Source texts of formatted documents:
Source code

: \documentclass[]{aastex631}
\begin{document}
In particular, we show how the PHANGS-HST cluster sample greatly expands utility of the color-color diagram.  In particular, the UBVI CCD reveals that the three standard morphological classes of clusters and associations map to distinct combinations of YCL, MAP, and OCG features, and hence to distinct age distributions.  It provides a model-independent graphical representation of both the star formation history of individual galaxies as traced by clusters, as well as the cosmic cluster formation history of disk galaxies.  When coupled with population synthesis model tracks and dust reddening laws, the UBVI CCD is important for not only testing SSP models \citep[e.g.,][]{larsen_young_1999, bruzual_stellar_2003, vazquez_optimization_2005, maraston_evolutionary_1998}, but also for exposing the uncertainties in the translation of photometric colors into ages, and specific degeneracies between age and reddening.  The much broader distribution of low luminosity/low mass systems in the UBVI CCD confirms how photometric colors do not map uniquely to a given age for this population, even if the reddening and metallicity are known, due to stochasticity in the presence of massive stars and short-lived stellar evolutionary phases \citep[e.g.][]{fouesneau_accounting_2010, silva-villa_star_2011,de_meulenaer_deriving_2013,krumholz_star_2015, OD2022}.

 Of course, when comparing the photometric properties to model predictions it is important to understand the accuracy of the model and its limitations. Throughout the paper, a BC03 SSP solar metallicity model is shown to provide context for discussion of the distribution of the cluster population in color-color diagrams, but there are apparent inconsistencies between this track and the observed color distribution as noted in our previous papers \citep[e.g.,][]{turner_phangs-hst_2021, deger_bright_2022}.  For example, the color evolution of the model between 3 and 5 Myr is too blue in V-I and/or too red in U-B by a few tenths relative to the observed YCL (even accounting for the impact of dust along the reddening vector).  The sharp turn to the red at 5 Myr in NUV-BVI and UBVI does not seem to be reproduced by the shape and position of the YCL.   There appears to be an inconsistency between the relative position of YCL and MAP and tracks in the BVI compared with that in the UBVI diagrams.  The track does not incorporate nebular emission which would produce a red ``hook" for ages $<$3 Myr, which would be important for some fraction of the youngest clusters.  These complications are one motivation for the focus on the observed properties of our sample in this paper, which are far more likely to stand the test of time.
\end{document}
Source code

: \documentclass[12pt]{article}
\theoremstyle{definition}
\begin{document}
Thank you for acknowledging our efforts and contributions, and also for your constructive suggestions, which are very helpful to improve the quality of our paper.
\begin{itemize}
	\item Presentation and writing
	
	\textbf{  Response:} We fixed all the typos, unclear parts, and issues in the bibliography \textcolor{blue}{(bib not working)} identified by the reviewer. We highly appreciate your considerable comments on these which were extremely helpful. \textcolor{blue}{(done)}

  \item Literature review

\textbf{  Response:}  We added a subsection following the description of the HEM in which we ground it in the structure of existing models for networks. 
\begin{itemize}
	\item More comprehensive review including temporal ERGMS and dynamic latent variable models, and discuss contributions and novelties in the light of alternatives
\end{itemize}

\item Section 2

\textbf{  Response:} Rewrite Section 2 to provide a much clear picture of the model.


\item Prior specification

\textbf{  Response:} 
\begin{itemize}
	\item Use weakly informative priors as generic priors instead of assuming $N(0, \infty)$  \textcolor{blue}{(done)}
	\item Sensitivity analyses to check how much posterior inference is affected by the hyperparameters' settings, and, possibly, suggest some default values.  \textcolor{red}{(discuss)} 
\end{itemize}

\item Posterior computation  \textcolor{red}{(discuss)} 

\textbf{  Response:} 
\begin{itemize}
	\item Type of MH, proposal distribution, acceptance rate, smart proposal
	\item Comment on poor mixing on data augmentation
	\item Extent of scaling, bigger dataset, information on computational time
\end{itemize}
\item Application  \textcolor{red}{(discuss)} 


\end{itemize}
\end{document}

- TASK GOAL: Please return a copy of each line in the entries that has the string "your".

- COMPLETED EXERCISE:
Thank you for acknowledging our efforts and contributions, and also for your constructive suggestions, which are very helpful to improve the quality of our paper.
	\textbf{  Response:} We fixed all the typos, unclear parts, and issues in the bibliography \textcolor{blue}{(bib not working)} identified by the reviewer. We highly appreciate your considerable comments on these which were extremely helpful. \textcolor{blue}{(done)}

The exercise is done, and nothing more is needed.